Ted has also updated his critique of the Zero Carbon Australia’s report on 100% renewable energy by 2020. The original BNC post is here, and the updated PDF here.

Ted notes the following:

These efforts have taken a huge amount  of time and I am still not clear and confident about my take, mainly because neither party will cooperate or correspond.  Thus I have not been able to deal with any misunderstandings etc. I have made.  Both critiques are strengthened by information I have come across since circulating previous commentaries, but they are essentially elaborations on the general line of argument taken in earlier attempts.

I find this unwillingness to engage on these criticisms by the primary authors disappointing, but typical.

Introduction

I think these three papers are valuable contributions to the considerable advance that has occurred in the discussion of the potential of renewables in the last few years. My understanding of the situation is much improved on what it was three or four years ago and I now think some of my earlier conclusions were unsatisfactory. EDM take the appropriate general approach, which is to look at how renewable technologies might be combined at each point in time to meet demand, or more accurately, to estimate how much capacity of each technology would be required, especially to get through the times when solar and wind input is minimal. EDM put forward a potentially effective way of coping with the problem of gaps in their availability via biomass derived gas for use in gas turbines. My earlier analyses did not consider this.
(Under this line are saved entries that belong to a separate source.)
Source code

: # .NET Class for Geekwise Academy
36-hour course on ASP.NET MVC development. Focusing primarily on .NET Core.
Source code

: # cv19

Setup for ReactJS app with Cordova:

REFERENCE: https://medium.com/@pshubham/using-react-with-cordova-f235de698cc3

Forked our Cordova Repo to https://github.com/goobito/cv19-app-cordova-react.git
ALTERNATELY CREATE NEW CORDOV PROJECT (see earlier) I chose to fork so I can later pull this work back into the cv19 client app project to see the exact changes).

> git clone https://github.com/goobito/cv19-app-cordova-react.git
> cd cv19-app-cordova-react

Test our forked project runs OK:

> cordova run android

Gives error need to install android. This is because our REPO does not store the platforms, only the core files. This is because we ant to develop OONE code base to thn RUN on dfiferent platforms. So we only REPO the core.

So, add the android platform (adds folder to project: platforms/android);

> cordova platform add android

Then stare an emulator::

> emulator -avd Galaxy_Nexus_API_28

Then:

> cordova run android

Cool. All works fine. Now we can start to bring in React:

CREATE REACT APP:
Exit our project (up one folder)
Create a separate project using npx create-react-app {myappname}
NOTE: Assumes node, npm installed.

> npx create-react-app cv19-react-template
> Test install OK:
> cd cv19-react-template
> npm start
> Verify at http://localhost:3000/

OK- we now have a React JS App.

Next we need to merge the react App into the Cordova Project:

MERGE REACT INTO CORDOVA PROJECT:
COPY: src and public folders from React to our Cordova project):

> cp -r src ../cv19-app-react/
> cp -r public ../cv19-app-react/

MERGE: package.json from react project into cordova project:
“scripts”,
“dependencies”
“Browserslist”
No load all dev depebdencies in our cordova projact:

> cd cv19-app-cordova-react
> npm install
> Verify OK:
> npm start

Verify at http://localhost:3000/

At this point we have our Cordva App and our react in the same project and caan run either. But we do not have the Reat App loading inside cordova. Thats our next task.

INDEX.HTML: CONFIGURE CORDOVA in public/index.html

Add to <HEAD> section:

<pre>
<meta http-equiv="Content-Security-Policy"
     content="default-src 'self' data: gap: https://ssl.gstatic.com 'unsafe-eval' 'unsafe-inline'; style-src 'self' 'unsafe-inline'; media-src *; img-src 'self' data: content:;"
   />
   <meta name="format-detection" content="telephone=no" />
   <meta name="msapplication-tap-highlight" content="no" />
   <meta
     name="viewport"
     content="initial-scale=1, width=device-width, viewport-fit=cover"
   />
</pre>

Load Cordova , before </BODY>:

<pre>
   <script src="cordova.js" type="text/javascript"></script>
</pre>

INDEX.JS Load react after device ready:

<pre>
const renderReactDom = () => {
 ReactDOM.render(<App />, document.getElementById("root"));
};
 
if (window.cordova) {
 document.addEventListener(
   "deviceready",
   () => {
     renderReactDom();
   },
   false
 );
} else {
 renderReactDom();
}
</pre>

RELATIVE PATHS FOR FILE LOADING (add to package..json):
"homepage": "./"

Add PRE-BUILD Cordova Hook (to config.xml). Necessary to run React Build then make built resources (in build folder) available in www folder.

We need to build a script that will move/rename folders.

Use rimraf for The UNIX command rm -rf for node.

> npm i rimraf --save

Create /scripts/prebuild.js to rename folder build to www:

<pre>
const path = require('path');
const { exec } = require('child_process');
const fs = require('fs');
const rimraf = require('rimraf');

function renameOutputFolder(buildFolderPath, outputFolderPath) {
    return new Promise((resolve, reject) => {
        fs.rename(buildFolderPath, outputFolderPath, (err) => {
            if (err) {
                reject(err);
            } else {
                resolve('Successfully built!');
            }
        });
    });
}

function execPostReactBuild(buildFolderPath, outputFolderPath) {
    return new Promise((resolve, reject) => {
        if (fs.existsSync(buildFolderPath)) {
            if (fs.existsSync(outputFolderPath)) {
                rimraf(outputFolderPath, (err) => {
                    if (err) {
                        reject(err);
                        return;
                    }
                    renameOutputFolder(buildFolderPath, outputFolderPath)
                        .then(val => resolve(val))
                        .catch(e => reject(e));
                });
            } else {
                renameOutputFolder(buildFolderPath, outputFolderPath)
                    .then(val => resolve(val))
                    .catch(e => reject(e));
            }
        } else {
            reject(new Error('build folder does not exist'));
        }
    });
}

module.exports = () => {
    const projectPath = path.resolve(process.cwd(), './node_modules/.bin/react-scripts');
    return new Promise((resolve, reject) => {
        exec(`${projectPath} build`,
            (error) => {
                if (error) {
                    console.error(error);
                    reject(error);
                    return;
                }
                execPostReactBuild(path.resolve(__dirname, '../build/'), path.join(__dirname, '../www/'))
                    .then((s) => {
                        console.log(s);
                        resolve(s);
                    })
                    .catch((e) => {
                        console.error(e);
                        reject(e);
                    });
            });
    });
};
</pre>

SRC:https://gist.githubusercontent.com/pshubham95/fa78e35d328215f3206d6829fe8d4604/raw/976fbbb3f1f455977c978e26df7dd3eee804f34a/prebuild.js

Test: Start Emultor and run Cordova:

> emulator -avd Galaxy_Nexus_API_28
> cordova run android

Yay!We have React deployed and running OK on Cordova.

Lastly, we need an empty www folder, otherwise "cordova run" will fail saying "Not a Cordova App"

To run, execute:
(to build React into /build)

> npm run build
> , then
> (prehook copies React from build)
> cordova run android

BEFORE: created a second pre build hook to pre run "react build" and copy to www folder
It is not difficult for an approach of this kind to show that electricity demand can be met, and many impressive 100% renewable energy proposals have been published. (For critical analyses of about a dozen of these see Trainer, 2014), but a great deal of redundant capacity would be needed, and the key questions are, how much, and what would it cost? My present uncertain impression is that Australia might be able to afford to do it, but if it could it would be with significant difficulty, i.e., with major impacts on lifestyles, national systems and priorities, and on society in general.

A major disappointment with the EDM analyses is that for some crucial elements no data, evidence or derivations are given and as a result the proposal can only be taken as a statement of claims. We need to be able to work through the derivations in proposals such as this to see if they are sound or what questionable assumptions might have been made etc. Consequently I have had to spend a lot of time trying to guestimate my way to an assessment of the cost conclusions and it is not possible to confident about the results.

Required capacity?

A merit of the EDM approach is to take as the target the present demand. This avoids the uncertainty introduced when attempting to estimate both future demand and the reduction in demand that conservation effort etc. might make.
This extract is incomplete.